Concurrent maps in java have always been an old school caching method, easy, native, fast and no external dependency makes it perfect choice for legacy code lovers and if you are still using this in your project now is the time you upgrade and here are some reasons why I suggest to

Concurrent map memory constraint

Cache is very similar to Concurrent Map, but it isn’t exactly the same. The basic difference is that a Concurrent Map persists all elements that are added to it until they are explicitly removed. A Cache on the other hand is generally configured to evict entries automatically, in order to constrain its memory footprint. This alone eviction policy implementation is an overhead, why re-create the wheel when you’ve got Guava or it’s java 8 version Caffiene is here to do it, it’s documentation states

Generally, the Guava or Caffiene caching utilities are applicable whenever:

· You are willing to spend some memory to improve speed.
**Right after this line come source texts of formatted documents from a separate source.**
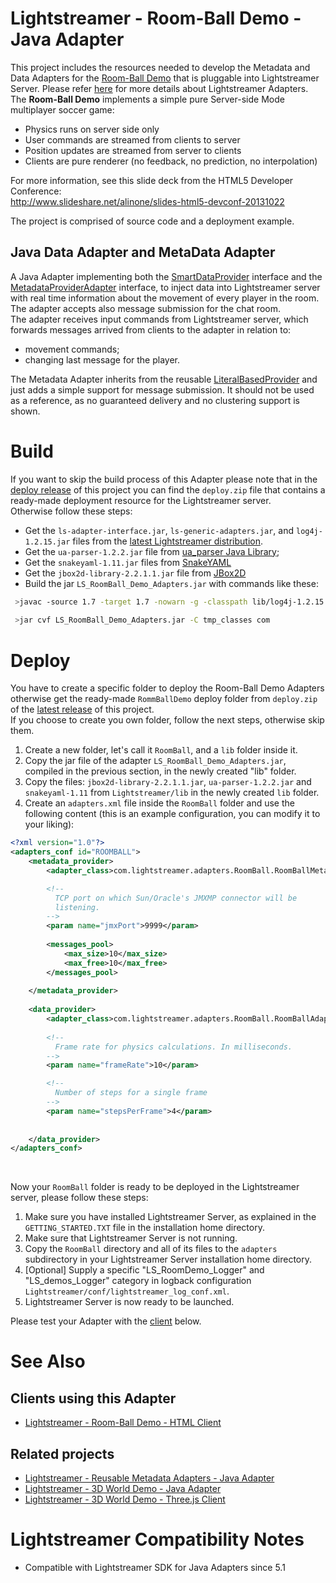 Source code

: # Lightstreamer - Room-Ball Demo - Java Adapter #
<!-- START DESCRIPTION lightstreamer-example-roomball-adapter-java -->

This project includes the resources needed to develop the Metadata and Data Adapters for the [Room-Ball Demo](https://github.com/Weswit/Lightstreamer-example-RoomBall-client-javascript) that is pluggable into Lightstreamer Server. Please refer [here](http://www.lightstreamer.com/latest/Lightstreamer_Allegro-Presto-Vivace_5_1_Colosseo/Lightstreamer/DOCS-SDKs/General%20Concepts.pdf) for more details about Lightstreamer Adapters.<br>
The <b>Room-Ball Demo</b> implements a simple pure Server-side Mode multiplayer soccer game:
- Physics runs on server side only
- User commands are streamed from clients to server
- Position updates are streamed from server to clients
- Clients are pure renderer (no feedback, no prediction, no interpolation)
 
For more information, see this slide deck from the HTML5 Developer Conference:<br>
http://www.slideshare.net/alinone/slides-html5-devconf-20131022

The project is comprised of source code and a deployment example.

## Java Data Adapter and MetaData Adapter ##
A Java Adapter implementing both the [SmartDataProvider](http://www.lightstreamer.com/docs/adapter_java_api/com/lightstreamer/interfaces/data/SmartDataProvider.html) interface and the [MetadataProviderAdapter](http://www.lightstreamer.com/docs/adapter_java_api/com/lightstreamer/interfaces/metadata/MetadataProviderAdapter.html) interface, to inject data into Lightstreamer server with real time information about the movement of every player in the room. The adapter accepts also message submission for the chat room.<br>
The adapter receives input commands from Lightstreamer server, which forwards messages arrived from clients to the adapter in relation to:
- movement commands;
- changing last message for the player.

The Metadata Adapter inherits from the reusable [LiteralBasedProvider](https://github.com/Weswit/Lightstreamer-example-ReusableMetadata-adapter-java) and just adds a simple support for message submission. It should not be used as a reference, as no guaranteed delivery and no clustering support is shown.
<!-- END DESCRIPTION lightstreamer-example-roomball-adapter-java -->

# Build #

If you want to skip the build process of this Adapter please note that in the [deploy release](https://github.com/Weswit/Lightstreamer-example-RoomBall-adapter-java/releases) of this project you can find the `deploy.zip` file that contains a ready-made deployment resource for the Lightstreamer server. <br>
Otherwise follow these steps:

* Get the `ls-adapter-interface.jar`, `ls-generic-adapters.jar`, and `log4j-1.2.15.jar` files from the [latest Lightstreamer distribution](http://www.lightstreamer.com/download).
* Get the `ua-parser-1.2.2.jar` file from [ua_parser Java Library](https://github.com/tobie/ua-parser/tree/master/java);
* Get the `snakeyaml-1.11.jar` files from [SnakeYAML](https://code.google.com/p/snakeyaml/)
* Get the `jbox2d-library-2.2.1.1.jar` file from [JBox2D](https://code.google.com/p/jbox2d/)
* Build the jar `LS_RoomBall_Demo_Adapters.jar` with commands like these:
```sh
 >javac -source 1.7 -target 1.7 -nowarn -g -classpath lib/log4j-1.2.15.jar;lib/ls-adapter-interface.jar;lib/ls-generic-adapters.jar;lib/jbox2d-library-2.2.1.1.jar;lib/ua-parser-1.2.2.jar;lib/snakeyaml-1.11.jar -sourcepath src/ -d tmp_classes src/com/lightstreamer/adapters/RoomBall/RoomBallAdapter.java
 
 >jar cvf LS_RoomBall_Demo_Adapters.jar -C tmp_classes com
```

# Deploy #

You have to create a specific folder to deploy the Room-Ball Demo Adapters otherwise get the ready-made `RommBallDemo` deploy folder from `deploy.zip` of the [latest release](https://github.com/Weswit/Lightstreamer-example-RoomBall-adapter-java/releases) of this project.<br>
If you choose to create you own folder, follow the next steps, otherwise skip them. 

1. Create a new folder, let's call it `RoomBall`, and a `lib` folder inside it.
2. Copy the jar file of the adapter `LS_RoomBall_Demo_Adapters.jar`, compiled in the previous section, in the newly created "lib" folder.
3. Copy the files: `jbox2d-library-2.2.1.1.jar`, `ua-parser-1.2.2.jar` and `snakeyaml-1.11` from `Lightstreamer/lib` in the newly created `lib` folder.
4. Create an `adapters.xml` file inside the `RoomBall` folder and use the following content (this is an example configuration, you can modify it to your liking):

```xml      
<?xml version="1.0"?>
<adapters_conf id="ROOMBALL">
    <metadata_provider>
        <adapter_class>com.lightstreamer.adapters.RoomBall.RoomBallMetaAdapter</adapter_class>

        <!--
          TCP port on which Sun/Oracle's JMXMP connector will be
          listening.
        -->
        <param name="jmxPort">9999</param>
        
        <messages_pool>
            <max_size>10</max_size>
            <max_free>10</max_free>
        </messages_pool>
        
    </metadata_provider>
    
    <data_provider>
        <adapter_class>com.lightstreamer.adapters.RoomBall.RoomBallAdapter</adapter_class>
        
        <!--
          Frame rate for physics calculations. In milliseconds.
        -->
        <param name="frameRate">10</param>

        <!--
          Number of steps for a single frame
        -->
        <param name="stepsPerFrame">4</param>
        
          
    </data_provider>
</adapters_conf>
```
<br> 

Now your `RoomBall` folder is ready to be deployed in the Lightstreamer server, please follow these steps:<br>

1. Make sure you have installed Lightstreamer Server, as explained in the `GETTING_STARTED.TXT` file in the installation home directory.
2. Make sure that Lightstreamer Server is not running.
3. Copy the `RoomBall` directory and all of its files to the `adapters` subdirectory in your Lightstreamer Server installation home directory.
4. [Optional] Supply a specific "LS_RoomDemo_Logger" and "LS_demos_Logger" category in logback configuration `Lightstreamer/conf/lightstreamer_log_conf.xml`.
5. Lightstreamer Server is now ready to be launched.

Please test your Adapter with the [client](https://github.com/Weswit/Lightstreamer-example-RoomBall-adapter-java#clients-using-this-adapter) below.

# See Also #

## Clients using this Adapter ##
<!-- START RELATED_ENTRIES -->

* [Lightstreamer - Room-Ball Demo - HTML Client](https://github.com/Weswit/Lightstreamer-example-RoomBall-client-javascript)

## Related projects ##

* [Lightstreamer - Reusable Metadata Adapters - Java Adapter](https://github.com/Weswit/Lightstreamer-example-ReusableMetadata-adapter-java)
* [Lightstreamer - 3D World Demo - Java Adapter](https://github.com/Weswit/Lightstreamer-example-3DWorld-adapter-java)
* [Lightstreamer - 3D World Demo - Three.js Client](https://github.com/Weswit/Lightstreamer-example-3DWorld-client-javascript)

<!-- END RELATED_ENTRIES -->
# Lightstreamer Compatibility Notes #

- Compatible with Lightstreamer SDK for Java Adapters since 5.1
· You expect that keys will sometimes get queried more than once.

· Your cache will not need to store more data than what would fit in RAM. (Guava caches are local to a single run of your application. They do not store data in files, or on outside servers. If this does not fit your needs, consider some other tool.)

As it says they do not store data in files or outside servers, then a popular and modern outside server option could be redis.

What is Redis?

Redis website says it like this:

Redis is an open source (BSD licensed), in-memory data structure store, used as a database, cache and message broker. It supports data structures such as strings, hashes, lists, sets, sorted sets with range queries, bitmaps, hyperloglogs and geospatial indexes with radius queries. Redis has built-in replication, Lua scripting, LRU eviction, transactions and different levels of on-disk persistence, and provides high availability via Redis Sentinel and automatic partitioning with Redis Cluster.

When to use Redis?

If you need more than just caching! A software written in multiple languages will use your cache! Then use Redis. Found beautiful someone explaining on Stackoverflow while comparing memCache and Redis:

Redis is not just a cache, it can be viewed as a key value storage (database — like) where the data is stored on a machine in the RAM memory, but it can also be flushed to disk (to keep it persistent).

You’ll almost always want to use Redis because of its data structures. With Redis as a cache, you gain a lot of power (such as the ability to fine-tune cache contents and durability) and greater efficiency overall. Once you use the data structures, the efficiency boost becomes tremendous for specific application scenarios.

Redis’ superiority is evident in almost every aspect of cache management. Caches employ a mechanism called data eviction to make room for new data by deleting old data from memory. Memcached’s data eviction mechanism employs a Least Recently Used algorithm and somewhat arbitrarily evicts data that’s similar in size to the new data.

Redis, by contrast, allows for fine-grained control over eviction, letting you choose from six different eviction policies. Redis also employs more sophisticated approaches to memory management and eviction candidate selection. Redis supports both lazy and active eviction, where data is evicted only when more space is needed or proactively. Memcached, on the other hand, provides lazy eviction only.

Redis gives you much greater flexibility regarding the objects you can cache. While Memcached limits key names to 250 bytes and works with plain strings only, Redis allows key names and values to be as large as 512MB each, and they are binary safe. Plus, Redis has five primary data structures to choose from, opening up a world of possibilities to the application developer through intelligent caching and manipulation of cached data.

When you dive in to the caching options for your project, I would surely suggest you to review Redis, use its maximum features you want to use to make your application faster and better.